# PROBLEM TO SOLVE
The lines to copy are those with "Communication" in them. Pull each one from the entries below.

(Saved data entries)

···

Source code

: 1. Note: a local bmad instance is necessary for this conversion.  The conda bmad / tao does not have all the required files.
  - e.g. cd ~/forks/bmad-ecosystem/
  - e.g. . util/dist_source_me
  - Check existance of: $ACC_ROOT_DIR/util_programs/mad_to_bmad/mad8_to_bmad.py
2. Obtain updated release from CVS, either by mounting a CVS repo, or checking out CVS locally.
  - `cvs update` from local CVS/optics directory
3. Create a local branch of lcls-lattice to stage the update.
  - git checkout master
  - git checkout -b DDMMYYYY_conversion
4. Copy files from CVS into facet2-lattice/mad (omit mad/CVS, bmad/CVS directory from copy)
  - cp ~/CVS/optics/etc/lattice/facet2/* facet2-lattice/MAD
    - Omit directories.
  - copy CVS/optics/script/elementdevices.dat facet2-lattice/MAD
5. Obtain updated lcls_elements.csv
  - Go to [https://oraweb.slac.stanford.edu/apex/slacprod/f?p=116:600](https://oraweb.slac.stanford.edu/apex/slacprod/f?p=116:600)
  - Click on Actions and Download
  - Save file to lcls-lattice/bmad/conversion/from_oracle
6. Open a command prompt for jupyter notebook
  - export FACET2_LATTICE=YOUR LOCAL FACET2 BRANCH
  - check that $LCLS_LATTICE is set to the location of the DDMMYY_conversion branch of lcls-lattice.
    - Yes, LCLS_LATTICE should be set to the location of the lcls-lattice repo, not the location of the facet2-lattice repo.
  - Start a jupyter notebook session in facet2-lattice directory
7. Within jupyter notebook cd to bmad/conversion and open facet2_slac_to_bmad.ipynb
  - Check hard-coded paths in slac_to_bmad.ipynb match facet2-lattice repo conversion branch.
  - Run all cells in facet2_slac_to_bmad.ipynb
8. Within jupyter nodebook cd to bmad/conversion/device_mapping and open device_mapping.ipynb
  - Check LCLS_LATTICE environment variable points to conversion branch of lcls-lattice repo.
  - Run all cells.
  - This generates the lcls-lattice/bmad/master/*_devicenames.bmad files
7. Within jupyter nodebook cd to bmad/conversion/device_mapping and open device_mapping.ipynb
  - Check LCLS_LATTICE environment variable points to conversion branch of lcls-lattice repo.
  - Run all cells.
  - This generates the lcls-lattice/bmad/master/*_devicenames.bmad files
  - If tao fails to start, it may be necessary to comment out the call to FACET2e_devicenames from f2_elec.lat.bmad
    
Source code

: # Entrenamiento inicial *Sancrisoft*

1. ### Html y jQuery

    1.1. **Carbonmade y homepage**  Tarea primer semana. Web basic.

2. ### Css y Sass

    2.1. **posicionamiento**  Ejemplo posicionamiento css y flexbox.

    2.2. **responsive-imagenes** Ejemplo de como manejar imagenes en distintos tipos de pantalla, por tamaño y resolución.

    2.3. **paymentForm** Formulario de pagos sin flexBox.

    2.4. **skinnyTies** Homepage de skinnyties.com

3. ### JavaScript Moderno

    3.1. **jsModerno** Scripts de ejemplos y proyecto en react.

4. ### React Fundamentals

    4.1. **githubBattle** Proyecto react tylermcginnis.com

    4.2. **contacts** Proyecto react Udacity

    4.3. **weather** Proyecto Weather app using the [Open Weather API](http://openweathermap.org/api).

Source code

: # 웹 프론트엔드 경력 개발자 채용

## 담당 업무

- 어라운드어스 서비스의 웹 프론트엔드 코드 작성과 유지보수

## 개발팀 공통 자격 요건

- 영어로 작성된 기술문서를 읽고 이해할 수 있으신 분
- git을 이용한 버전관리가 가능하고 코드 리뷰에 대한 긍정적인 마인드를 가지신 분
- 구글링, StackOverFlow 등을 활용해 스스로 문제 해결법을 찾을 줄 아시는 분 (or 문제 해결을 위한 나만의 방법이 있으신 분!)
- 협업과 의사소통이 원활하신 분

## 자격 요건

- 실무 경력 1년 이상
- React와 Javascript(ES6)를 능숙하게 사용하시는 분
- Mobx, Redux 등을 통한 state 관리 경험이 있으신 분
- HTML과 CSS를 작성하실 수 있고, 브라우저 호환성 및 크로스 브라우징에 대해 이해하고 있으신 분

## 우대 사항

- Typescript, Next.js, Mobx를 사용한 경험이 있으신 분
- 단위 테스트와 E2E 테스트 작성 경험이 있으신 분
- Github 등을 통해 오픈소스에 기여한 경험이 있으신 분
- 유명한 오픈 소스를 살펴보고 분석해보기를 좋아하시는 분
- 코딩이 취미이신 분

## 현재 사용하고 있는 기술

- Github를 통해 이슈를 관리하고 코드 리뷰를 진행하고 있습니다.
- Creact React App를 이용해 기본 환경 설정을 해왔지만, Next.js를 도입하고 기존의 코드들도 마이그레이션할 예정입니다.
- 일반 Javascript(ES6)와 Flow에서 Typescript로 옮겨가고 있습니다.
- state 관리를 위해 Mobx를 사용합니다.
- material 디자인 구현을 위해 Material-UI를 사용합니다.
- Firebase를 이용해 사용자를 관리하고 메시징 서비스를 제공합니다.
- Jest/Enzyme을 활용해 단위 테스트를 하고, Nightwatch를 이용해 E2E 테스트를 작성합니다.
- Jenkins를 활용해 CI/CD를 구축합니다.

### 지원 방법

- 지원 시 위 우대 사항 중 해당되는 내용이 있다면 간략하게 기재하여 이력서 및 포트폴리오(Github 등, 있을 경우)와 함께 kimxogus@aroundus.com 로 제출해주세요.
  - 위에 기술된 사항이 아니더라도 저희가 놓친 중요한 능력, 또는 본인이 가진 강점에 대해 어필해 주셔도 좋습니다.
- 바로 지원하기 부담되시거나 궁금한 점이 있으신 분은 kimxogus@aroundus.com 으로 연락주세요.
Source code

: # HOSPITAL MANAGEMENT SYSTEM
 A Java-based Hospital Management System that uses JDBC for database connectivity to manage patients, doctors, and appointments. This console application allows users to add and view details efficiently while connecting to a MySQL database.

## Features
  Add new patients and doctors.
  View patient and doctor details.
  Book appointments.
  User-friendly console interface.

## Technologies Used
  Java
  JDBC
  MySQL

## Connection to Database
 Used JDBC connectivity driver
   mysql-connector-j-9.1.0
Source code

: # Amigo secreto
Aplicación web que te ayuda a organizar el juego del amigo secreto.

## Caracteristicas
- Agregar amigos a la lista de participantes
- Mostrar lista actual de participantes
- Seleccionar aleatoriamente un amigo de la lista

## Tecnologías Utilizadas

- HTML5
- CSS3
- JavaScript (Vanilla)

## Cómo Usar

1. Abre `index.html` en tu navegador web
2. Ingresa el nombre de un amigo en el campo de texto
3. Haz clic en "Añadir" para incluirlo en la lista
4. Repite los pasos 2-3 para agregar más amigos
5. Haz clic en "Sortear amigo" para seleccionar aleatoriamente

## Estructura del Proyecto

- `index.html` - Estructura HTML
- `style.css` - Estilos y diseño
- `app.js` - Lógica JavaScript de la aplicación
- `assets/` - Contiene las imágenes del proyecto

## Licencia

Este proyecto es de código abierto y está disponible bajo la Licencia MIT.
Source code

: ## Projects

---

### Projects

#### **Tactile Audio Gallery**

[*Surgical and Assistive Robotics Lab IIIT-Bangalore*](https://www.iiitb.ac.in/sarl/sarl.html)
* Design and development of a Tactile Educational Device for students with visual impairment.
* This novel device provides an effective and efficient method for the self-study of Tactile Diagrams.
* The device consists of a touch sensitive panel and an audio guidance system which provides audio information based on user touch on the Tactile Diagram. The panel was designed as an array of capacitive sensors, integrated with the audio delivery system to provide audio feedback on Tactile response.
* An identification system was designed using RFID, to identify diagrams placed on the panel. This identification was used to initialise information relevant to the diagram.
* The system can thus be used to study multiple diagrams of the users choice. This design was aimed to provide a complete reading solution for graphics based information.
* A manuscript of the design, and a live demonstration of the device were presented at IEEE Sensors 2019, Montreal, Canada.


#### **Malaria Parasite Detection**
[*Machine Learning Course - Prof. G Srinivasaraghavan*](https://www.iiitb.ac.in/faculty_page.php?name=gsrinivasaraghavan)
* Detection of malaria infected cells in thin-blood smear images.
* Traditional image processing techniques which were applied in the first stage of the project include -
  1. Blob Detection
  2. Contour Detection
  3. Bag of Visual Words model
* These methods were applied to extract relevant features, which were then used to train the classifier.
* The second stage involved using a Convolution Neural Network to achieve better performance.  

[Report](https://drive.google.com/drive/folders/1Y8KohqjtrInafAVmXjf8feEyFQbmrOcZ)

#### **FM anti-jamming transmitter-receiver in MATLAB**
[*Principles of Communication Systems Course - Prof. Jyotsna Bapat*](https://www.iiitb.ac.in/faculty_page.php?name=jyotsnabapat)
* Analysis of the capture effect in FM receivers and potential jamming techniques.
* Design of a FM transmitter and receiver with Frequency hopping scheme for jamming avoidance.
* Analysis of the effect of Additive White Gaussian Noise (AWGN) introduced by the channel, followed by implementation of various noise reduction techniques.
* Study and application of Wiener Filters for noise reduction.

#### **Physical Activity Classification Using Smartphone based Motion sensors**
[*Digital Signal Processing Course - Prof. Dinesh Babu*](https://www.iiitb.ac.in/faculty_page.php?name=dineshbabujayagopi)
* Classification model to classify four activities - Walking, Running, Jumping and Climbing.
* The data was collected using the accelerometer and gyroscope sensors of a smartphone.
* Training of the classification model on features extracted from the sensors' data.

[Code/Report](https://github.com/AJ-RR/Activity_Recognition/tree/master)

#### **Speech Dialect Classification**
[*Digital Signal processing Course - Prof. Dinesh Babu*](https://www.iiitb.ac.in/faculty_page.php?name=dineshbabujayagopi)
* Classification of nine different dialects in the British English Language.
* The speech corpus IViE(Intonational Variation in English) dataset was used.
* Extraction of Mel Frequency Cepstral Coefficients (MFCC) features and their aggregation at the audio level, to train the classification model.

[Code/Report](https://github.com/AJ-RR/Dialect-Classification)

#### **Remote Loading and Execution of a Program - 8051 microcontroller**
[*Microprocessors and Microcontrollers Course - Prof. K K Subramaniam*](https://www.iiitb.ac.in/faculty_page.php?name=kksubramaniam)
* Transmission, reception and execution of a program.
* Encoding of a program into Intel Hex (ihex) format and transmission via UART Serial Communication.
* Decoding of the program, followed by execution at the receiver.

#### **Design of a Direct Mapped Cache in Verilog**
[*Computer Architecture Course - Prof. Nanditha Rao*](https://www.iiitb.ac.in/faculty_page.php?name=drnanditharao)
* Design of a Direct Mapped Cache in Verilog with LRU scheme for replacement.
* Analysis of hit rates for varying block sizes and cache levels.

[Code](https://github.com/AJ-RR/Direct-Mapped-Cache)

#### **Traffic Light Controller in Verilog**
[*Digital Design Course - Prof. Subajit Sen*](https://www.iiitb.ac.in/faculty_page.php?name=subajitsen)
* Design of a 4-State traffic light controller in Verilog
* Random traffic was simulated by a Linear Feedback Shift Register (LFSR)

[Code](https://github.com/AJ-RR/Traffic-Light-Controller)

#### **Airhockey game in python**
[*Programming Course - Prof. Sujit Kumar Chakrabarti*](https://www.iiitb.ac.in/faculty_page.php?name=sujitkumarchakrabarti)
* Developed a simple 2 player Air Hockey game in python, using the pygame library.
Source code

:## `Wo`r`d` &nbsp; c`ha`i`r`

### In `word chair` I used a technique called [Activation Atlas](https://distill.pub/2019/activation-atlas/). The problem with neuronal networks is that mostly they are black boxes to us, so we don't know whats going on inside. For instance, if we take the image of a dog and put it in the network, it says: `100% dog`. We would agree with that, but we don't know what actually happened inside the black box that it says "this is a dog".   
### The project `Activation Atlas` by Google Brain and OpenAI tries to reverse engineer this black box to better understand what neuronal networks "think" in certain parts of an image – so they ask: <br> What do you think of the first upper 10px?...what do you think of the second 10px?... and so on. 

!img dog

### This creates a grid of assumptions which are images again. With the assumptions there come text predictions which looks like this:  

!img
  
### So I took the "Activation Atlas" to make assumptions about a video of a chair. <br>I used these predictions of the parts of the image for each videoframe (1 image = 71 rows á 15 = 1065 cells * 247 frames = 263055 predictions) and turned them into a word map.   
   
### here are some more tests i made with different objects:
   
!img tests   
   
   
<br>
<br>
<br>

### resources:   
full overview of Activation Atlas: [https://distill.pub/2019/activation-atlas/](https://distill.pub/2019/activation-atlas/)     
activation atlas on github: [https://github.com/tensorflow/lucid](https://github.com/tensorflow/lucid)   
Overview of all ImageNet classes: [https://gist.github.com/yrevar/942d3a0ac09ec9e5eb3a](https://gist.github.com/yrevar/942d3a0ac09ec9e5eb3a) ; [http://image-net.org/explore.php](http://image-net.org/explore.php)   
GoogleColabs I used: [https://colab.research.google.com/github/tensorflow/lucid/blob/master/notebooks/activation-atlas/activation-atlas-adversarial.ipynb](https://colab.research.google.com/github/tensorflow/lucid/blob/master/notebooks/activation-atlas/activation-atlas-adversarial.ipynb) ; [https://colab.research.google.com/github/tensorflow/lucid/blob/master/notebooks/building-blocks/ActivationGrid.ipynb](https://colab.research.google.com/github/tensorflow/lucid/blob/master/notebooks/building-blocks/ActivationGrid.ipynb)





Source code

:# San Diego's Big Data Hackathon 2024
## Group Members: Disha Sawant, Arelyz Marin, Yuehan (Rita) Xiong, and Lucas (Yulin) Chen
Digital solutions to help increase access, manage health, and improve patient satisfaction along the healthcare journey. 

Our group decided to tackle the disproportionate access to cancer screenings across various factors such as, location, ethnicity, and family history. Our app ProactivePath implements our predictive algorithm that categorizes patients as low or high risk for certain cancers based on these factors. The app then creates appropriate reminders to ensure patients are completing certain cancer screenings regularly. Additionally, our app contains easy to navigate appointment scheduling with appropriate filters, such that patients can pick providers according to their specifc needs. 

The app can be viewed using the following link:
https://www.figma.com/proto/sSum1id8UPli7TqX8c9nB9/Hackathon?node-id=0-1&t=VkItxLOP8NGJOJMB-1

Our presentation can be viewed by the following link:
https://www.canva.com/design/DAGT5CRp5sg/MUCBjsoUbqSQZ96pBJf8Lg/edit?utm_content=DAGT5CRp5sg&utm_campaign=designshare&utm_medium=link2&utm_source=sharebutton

···

# WRITTEN ANSWER
[*Principles of Communication Systems Course - Prof. Jyotsna Bapat*](https://www.iiitb.ac.in/faculty_page.php?name=jyotsnabapat)
* Encoding of a program into Intel Hex (ihex) format and transmission via UART Serial Communication.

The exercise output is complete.